The Disruption of the Nullification Crisis: A Reassessment
This paper will address the conference theme of business in the time of disruption through the 1832 Nullification Crisis. In response to disunionist opposition to the 1828 tariff in South Carolina, local political affiliations formed around nullification and unionism, as unionists harnessed the powers of the federal government to combat local measures that would interfere with the national economy, while nullifiers marshalled state militia to resist economic policy that interfered with local prosperity. The conflict has been depicted as the product of regional angst, a subversive conspiracy, a popular uprising, and as the paranoid machinations of jealous slaveholders. At root, it was an ideological clash over political economy, which many of the era’s political commentators, and early historians, understood in terms of northern versus southern, or manufacturing versus agricultural, interests. The nullification crisis and its resolution, however, cannot be explained by these oppositions, nor by the antebellum configuration of cotton, slaveholder politics, industrial growth, and finance that the new historians of capitalism have highlighted as symbiotic components of American capitalism.
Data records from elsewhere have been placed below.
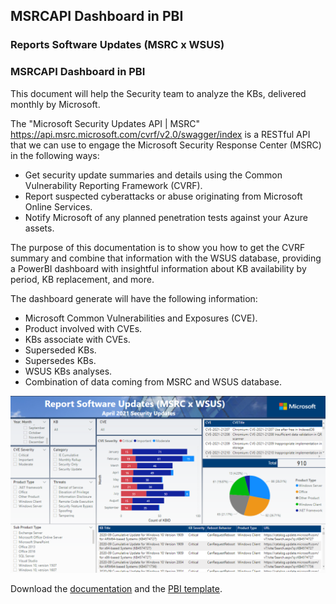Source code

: ## MSRCAPI Dashboard in PBI

### Reports Software Updates (MSRC x WSUS)

### MSRCAPI Dashboard in PBI

This document will help the Security team to analyze the KBs, delivered monthly by Microsoft.

The "Microsoft Security Updates API | MSRC" <https://api.msrc.microsoft.com/cvrf/v2.0/swagger/index> is a RESTful API that we can use to engage the Microsoft Security Response Center (MSRC) in the following ways:
- Get security update summaries and details using the Common Vulnerability Reporting Framework (CVRF).
- Report suspected cyberattacks or abuse originating from Microsoft Online Services.
- Notify Microsoft of any planned penetration tests against your Azure assets.

The purpose of this documentation is to show you how to get the CVRF summary and combine that information with the WSUS database, providing a PowerBI dashboard with insightful information about KB availability by period, KB replacement, and more. 

The dashboard generate will have the following information:
- Microsoft Common Vulnerabilities and Exposures (CVE).
- Product involved with CVEs.
- KBs associate with CVEs.
- Superseded KBs.
- Supersedes KBs.
- WSUS KBs analyses.
- Combination of data coming from MSRC and WSUS database.

![OverviewImage](/install/images/OverviewImage.png)


Download the [documentation](https://github.com/rodlucena/sugapitopbi/blob/master/install/Security%20-%20Analyze-KBs-Superseded.pdf) and the [PBI template](https://github.com/rodlucena/sugapitopbi/blob/master/install/Security%20-%20MSRC%20Analyzes.pbit).

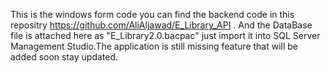 This is the windows form code you can find the backend code in this repositry https://github.com/AliAljawad/E_Library_API . And the DataBase file is attached here as "E_Library2.0.bacpac" just import it into SQL Server Management Studio.The application is still missing feature that will be added soon stay updated.
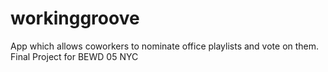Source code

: workinggroove
=============

App which allows coworkers to nominate office playlists and vote on them. Final Project for BEWD 05 NYC 

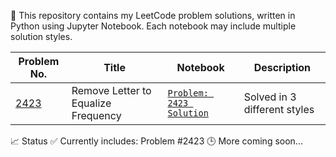 🧮 This repository contains my LeetCode problem solutions, written in Python using Jupyter Notebook.
Each notebook may include multiple solution styles.

| Problem No. | Title | Notebook | Description |
|-------------|-------|----------|-------------|
| [2423](https://leetcode.com/problems/remove-letter-to-equalize-frequency/) | Remove Letter to Equalize Frequency | [`Problem: 2423 Solution`](https://github.com/asiq13096/coding_problems/blob/main/problem.2423.ipynb) | Solved in 3 different styles |

📈 Status
✅ Currently includes: Problem #2423
🕒 More coming soon...
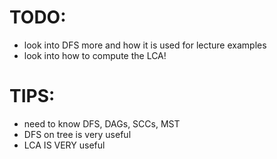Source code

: # TODO:
- look into DFS more and how it is used for lecture examples
- look into how to compute the LCA!

# TIPS:
- need to know DFS, DAGs, SCCs, MST
- DFS on tree is very useful
- LCA IS VERY useful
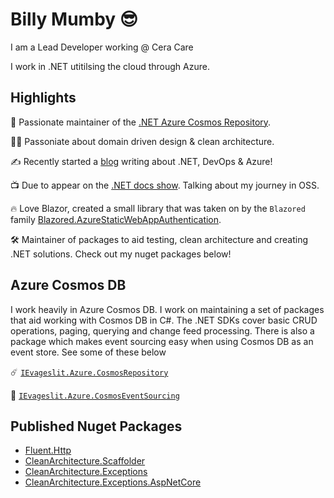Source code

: # Billy Mumby 😎

I am a Lead Developer working @ Cera Care

I work in .NET utitilsing the cloud through Azure.

## Highlights

🌌 Passionate maintainer of the [.NET Azure Cosmos Repository](https://github.com/IEvangelist/azure-cosmos-dotnet-repository).

🧑‍💻 Passoniate about domain driven design & clean architecture.

✍️ Recently started a [blog](https://billy-mumby-dev.com) writing about .NET, DevOps & Azure!

📺 Due to appear on the [.NET docs show](https://dotnetdocs.dev/show/6a09ebde-bef4-43ba-be23-23657c65f300). Talking about my journey in OSS.

🔥 Love Blazor, created a small library that was taken on by the `Blazored` family [Blazored.AzureStaticWebAppAuthentication](https://github.com/Blazored/AzureStaticWebAppAuthentication).

🛠 Maintainer of packages to aid testing, clean architecture and creating .NET solutions. Check out my nuget packages below!

## Azure Cosmos DB

I work heavily in Azure Cosmos DB. I work on maintaining a set of packages that aid working with Cosmos DB in C#. The .NET SDKs cover basic CRUD operations, paging, querying and change feed processing. There is also a package which makes event sourcing easy when using Cosmos DB as an event store. See some of these below

☄️ [`IEvageslit.Azure.CosmosRepository`](https://www.nuget.org/packages/IEvangelist.Azure.CosmosRepository/)

📑 [`IEvageslit.Azure.CosmosEventSourcing`](https://www.nuget.org/packages/IEvangelist.Azure.CosmosEventSourcing/)

## Published Nuget Packages

* [Fluent.Http](https://www.nuget.org/packages/Mumby0168.Fluent.Http/)
* [CleanArchitecture.Scaffolder](https://www.nuget.org/packages/Mumby0168.CleanArchitecture.Scaffolder/0.0.1-pre7)
* [CleanArchitecture.Exceptions](https://www.nuget.org/packages/Mumby0168.CleanArchitecture.Exceptions/)
* [CleanArchitecture.Exceptions.AspNetCore](https://www.nuget.org/packages/Mumby0168.CleanArchitecture.Exceptions.AspNetCore/)

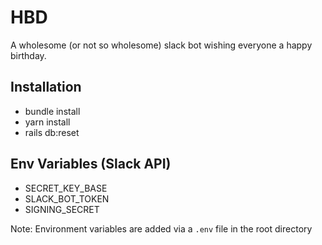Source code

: # HBD

A wholesome (or not so wholesome) slack bot wishing everyone a happy birthday.

## Installation

- bundle install
- yarn install
- rails db:reset

## Env Variables (Slack API)
- SECRET_KEY_BASE
- SLACK_BOT_TOKEN
- SIGNING_SECRET

Note: Environment variables are added via a `.env` file in the root directory
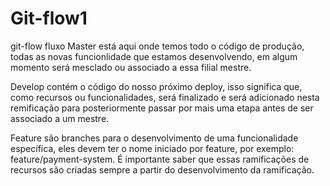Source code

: # Git-flow1
git-flow fluxo
Master está aqui onde temos todo o código de produção, todas as novas funcionlidade que estamos desenvolvendo, em algum momento será mesclado ou associado a essa filial mestre.

Develop contém o código do nosso próximo deploy, isso significa que, como recursos ou funcionalidades, será finalizado e será adicionado nesta remificação para posteriormente passar por mais uma etapa antes de ser associado a um mestre.

Feature são branches para o desenvolvimento de uma funcionalidade específica, eles devem ter o nome iniciado por feature, por exemplo: feature/payment-system. É importante saber que essas ramificações de recursos são criadas sempre a partir do desenvolvimento da ramificação.
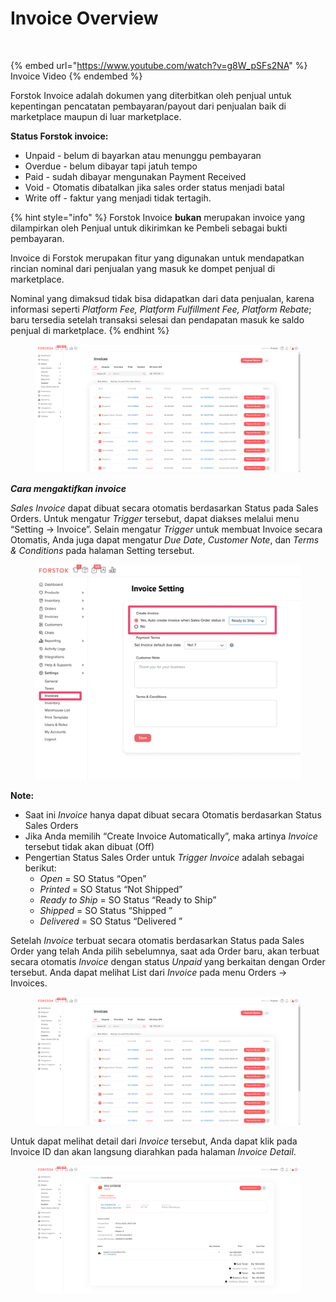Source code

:# Invoice Overview

<figure><img src="../../.gitbook/assets/Screenshot 2024-02-07 at 10.26.49 AM.png" alt=""><figcaption></figcaption></figure>

{% embed url="https://www.youtube.com/watch?v=g8W_pSFs2NA" %}
Invoice Video
{% endembed %}

Forstok Invoice adalah dokumen yang diterbitkan oleh penjual untuk kepentingan pencatatan pembayaran/payout dari penjualan baik di marketplace maupun di luar marketplace.

**Status Forstok invoice:**&#x20;

* Unpaid - belum di bayarkan atau menunggu pembayaran
* Overdue - belum dibayar tapi jatuh tempo
* Paid - sudah dibayar mengunakan Payment Received
* Void - Otomatis dibatalkan jika sales order status menjadi batal
* Write off - faktur yang menjadi tidak tertagih.&#x20;

{% hint style="info" %}
Forstok Invoice **bukan** merupakan invoice yang dilampirkan oleh Penjual untuk dikirimkan ke Pembeli sebagai bukti pembayaran.&#x20;

Invoice di Forstok merupakan fitur yang digunakan untuk mendapatkan rincian nominal dari penjualan yang masuk ke dompet penjual di marketplace.&#x20;

Nominal yang dimaksud tidak bisa didapatkan dari data penjualan, karena informasi seperti _Platform Fee, Platform Fulfillment Fee, Platform Rebate_; baru tersedia setelah transaksi selesai dan pendapatan masuk ke saldo penjual di marketplace.
{% endhint %}



<figure><img src="../../.gitbook/assets/poo (1).png" alt=""><figcaption></figcaption></figure>

_**Cara mengaktifkan invoice**_

_Sales Invoice_ dapat dibuat secara otomatis berdasarkan Status pada Sales Orders. Untuk mengatur _Trigger_ tersebut, dapat diakses melalui menu “Setting -> Invoice”. Selain mengatur _Trigger_ untuk membuat Invoice secara Otomatis, Anda juga dapat mengatur _Due Date_, _Customer Note_, dan _Terms & Conditions_ pada halaman Setting tersebut.

<figure><img src="../../.gitbook/assets/Forstok Invoice Settings.png" alt=""><figcaption></figcaption></figure>

**Note:**

* Saat ini _Invoice_ hanya dapat dibuat secara Otomatis berdasarkan Status Sales Orders
* Jika Anda memilih “Create Invoice Automatically”, maka artinya _Invoice_ tersebut tidak akan dibuat (Off)
* Pengertian Status Sales Order untuk _Trigger Invoice_ adalah sebagai berikut:
  * _Open_ = SO Status “Open”
  * _Printed_ = SO Status “Not Shipped”
  * _Ready to Ship_ = SO Status “Ready to Ship”
  * _Shipped_ = SO Status “Shipped ”
  * _Delivered_ = SO Status “Delivered ”

Setelah _Invoice_ terbuat secara otomatis berdasarkan Status pada Sales Order yang telah Anda pilih sebelumnya, saat ada Order baru, akan terbuat secara otomatis _Invoice_ dengan status _Unpaid_ yang berkaitan dengan Order tersebut. Anda dapat melihat List dari _Invoice_ pada menu Orders -> Invoices.

<figure><img src="../../.gitbook/assets/vb (1).png" alt=""><figcaption></figcaption></figure>

Untuk dapat melihat detail dari _Invoice_ tersebut, Anda dapat klik pada Invoice ID dan akan langsung diarahkan pada halaman _Invoice Detail_.

<figure><img src="../../.gitbook/assets/jk (1).png" alt=""><figcaption></figcaption></figure>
This paper will examine the local, national and international business interests and political connections of some of the major unionist and nullification leaders to reveal the importance of an unexamined range of economic activities, including real estate, rice planting, banking, and mining in Mexico and Georgia, in determining how local political affiliations and interstate sympathies formed in this crisis. The business activities and associations of unionists William Drayton and Joel Roberts Poinsett and nullifiers John C. Calhoun and James Hamilton, Jr. reflected the limitations of national parties in shaping one’s position on economic issues. They also reveal the importance of a changing constellation of business interests and alliances in determining disruptions around a host of economic issues including tariffs, banking, and internal improvements, all of which split parties and regions.